▶ [About this exercise] From the data below, return all lines holding the string "https".

▶ [Data shown]
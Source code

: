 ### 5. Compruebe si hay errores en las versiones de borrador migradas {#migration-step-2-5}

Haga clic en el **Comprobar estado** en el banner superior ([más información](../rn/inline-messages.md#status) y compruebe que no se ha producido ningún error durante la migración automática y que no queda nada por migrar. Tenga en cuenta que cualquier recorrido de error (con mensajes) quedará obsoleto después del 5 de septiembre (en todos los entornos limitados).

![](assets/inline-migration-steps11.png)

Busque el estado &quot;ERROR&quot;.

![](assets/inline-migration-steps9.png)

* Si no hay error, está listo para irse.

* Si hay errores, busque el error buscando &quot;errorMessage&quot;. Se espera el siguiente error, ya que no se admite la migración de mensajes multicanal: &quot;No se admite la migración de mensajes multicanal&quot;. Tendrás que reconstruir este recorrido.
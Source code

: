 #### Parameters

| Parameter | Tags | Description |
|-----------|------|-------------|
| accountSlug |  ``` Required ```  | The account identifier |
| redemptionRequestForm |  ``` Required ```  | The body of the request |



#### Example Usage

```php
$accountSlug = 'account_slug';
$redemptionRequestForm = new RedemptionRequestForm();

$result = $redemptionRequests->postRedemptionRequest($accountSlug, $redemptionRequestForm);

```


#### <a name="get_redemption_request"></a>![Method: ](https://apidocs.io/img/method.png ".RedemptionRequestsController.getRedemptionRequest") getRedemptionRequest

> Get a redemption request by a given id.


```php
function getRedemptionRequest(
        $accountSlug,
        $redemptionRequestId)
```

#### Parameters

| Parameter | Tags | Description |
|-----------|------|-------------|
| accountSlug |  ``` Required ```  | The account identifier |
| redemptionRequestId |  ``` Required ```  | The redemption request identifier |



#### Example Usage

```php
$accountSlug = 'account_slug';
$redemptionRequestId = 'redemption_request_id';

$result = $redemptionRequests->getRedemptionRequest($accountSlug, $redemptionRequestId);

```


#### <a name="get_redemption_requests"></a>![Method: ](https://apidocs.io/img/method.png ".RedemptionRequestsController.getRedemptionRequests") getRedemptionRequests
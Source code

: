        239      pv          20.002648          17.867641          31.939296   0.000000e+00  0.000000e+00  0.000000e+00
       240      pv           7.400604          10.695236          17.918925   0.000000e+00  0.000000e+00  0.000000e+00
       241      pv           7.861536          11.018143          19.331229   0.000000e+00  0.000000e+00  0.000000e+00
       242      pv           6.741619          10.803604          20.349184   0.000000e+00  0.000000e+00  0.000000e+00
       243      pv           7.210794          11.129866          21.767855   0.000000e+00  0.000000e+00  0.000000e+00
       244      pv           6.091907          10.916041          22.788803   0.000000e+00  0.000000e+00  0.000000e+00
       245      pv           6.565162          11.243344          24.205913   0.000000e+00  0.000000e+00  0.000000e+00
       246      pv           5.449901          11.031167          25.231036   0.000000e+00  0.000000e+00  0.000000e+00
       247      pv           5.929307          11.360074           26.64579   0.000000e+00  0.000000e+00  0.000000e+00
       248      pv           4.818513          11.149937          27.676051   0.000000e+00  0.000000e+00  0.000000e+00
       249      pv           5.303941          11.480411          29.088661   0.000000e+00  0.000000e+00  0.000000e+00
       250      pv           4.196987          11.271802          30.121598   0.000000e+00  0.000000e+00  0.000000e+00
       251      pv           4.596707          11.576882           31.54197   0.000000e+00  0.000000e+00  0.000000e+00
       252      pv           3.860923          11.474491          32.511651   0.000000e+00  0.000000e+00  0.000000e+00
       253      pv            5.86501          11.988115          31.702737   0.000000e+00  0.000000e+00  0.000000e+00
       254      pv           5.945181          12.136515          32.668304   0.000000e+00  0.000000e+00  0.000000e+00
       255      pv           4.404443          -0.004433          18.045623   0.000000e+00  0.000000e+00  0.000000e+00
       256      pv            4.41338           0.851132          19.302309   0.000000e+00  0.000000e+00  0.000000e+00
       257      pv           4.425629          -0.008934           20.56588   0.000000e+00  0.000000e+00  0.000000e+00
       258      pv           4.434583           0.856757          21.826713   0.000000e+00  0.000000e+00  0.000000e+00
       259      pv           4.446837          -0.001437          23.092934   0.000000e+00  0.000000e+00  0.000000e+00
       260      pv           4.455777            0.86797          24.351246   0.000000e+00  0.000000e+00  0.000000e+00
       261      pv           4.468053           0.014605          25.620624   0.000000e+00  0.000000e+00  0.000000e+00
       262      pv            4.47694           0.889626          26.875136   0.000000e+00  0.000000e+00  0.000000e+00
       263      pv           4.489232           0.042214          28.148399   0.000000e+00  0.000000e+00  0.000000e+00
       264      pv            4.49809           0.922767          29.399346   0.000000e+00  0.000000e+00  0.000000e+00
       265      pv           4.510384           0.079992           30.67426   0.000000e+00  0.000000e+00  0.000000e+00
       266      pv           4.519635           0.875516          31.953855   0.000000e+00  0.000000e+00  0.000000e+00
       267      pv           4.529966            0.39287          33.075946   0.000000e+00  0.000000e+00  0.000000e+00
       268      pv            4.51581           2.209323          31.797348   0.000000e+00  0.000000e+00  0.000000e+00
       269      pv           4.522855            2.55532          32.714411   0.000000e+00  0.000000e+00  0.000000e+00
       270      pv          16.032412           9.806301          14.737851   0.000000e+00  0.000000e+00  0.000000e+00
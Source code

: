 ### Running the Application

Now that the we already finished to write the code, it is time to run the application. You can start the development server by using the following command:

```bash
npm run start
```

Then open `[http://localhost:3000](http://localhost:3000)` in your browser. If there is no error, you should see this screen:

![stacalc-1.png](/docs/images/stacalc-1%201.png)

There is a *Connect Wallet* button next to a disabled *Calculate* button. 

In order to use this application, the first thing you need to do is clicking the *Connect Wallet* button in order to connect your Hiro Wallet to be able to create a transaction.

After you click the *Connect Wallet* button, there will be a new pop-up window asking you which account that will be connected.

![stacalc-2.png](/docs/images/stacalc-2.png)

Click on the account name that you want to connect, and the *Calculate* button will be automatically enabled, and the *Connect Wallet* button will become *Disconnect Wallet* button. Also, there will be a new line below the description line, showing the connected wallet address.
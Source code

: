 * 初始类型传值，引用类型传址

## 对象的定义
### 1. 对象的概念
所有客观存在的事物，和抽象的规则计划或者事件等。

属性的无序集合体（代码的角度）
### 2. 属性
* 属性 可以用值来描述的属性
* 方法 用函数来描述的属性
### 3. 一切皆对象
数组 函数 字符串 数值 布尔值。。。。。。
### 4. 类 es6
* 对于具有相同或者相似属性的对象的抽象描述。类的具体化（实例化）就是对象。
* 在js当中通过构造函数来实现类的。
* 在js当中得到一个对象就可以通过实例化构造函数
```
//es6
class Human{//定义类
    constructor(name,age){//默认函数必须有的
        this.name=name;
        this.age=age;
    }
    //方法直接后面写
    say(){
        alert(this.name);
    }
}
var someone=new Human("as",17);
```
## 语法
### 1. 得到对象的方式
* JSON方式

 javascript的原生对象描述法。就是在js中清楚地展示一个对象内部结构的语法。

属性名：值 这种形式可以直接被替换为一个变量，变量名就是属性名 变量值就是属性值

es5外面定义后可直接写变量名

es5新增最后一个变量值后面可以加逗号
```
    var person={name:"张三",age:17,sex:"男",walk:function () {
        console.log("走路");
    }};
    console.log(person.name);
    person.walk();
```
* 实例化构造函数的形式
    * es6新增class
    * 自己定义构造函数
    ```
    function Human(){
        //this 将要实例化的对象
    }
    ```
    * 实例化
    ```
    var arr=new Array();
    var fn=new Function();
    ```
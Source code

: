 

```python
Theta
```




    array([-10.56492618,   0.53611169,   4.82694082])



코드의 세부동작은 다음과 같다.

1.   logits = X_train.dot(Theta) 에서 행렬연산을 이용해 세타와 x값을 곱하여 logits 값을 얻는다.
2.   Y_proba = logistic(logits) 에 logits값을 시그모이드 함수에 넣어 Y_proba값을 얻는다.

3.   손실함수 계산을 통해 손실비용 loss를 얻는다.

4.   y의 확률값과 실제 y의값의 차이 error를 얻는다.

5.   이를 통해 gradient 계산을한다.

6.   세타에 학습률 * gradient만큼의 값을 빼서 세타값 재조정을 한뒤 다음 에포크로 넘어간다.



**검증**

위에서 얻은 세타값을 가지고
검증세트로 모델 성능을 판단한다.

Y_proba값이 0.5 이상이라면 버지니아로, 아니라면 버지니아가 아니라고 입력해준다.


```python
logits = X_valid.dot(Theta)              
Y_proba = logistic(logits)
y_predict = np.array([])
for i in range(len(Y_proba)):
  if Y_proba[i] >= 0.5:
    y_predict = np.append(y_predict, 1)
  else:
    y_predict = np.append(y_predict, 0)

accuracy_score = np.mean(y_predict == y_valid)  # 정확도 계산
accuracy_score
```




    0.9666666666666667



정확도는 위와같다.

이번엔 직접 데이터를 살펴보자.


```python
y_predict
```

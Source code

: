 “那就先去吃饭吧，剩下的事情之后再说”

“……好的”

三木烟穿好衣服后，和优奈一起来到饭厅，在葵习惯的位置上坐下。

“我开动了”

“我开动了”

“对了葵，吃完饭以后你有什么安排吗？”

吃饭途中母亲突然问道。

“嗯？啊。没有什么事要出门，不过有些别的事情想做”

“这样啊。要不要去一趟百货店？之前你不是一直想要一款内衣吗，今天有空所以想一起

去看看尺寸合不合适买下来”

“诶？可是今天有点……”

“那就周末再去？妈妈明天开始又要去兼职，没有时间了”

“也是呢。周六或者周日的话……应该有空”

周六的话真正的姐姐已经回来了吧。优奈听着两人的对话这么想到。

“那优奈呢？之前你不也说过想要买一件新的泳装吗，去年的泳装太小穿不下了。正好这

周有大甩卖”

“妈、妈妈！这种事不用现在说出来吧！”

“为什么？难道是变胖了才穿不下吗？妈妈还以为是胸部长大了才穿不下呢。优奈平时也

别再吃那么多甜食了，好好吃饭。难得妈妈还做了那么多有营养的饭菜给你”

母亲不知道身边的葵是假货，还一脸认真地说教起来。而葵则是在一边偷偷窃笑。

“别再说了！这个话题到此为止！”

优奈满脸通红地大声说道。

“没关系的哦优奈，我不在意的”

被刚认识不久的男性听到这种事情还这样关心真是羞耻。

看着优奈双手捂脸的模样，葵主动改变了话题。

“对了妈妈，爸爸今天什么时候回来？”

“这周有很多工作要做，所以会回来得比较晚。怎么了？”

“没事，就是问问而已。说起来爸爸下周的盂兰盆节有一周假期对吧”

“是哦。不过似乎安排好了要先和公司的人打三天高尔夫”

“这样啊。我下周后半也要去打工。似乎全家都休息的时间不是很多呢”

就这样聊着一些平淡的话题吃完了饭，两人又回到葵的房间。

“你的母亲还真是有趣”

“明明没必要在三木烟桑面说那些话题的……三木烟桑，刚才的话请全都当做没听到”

▶ [Answer below]
#### <a name="get_redemption_request"></a>![Method: ](https://apidocs.io/img/method.png ".RedemptionRequestsController.getRedemptionRequest") getRedemptionRequest
#### <a name="get_redemption_requests"></a>![Method: ](https://apidocs.io/img/method.png ".RedemptionRequestsController.getRedemptionRequests") getRedemptionRequests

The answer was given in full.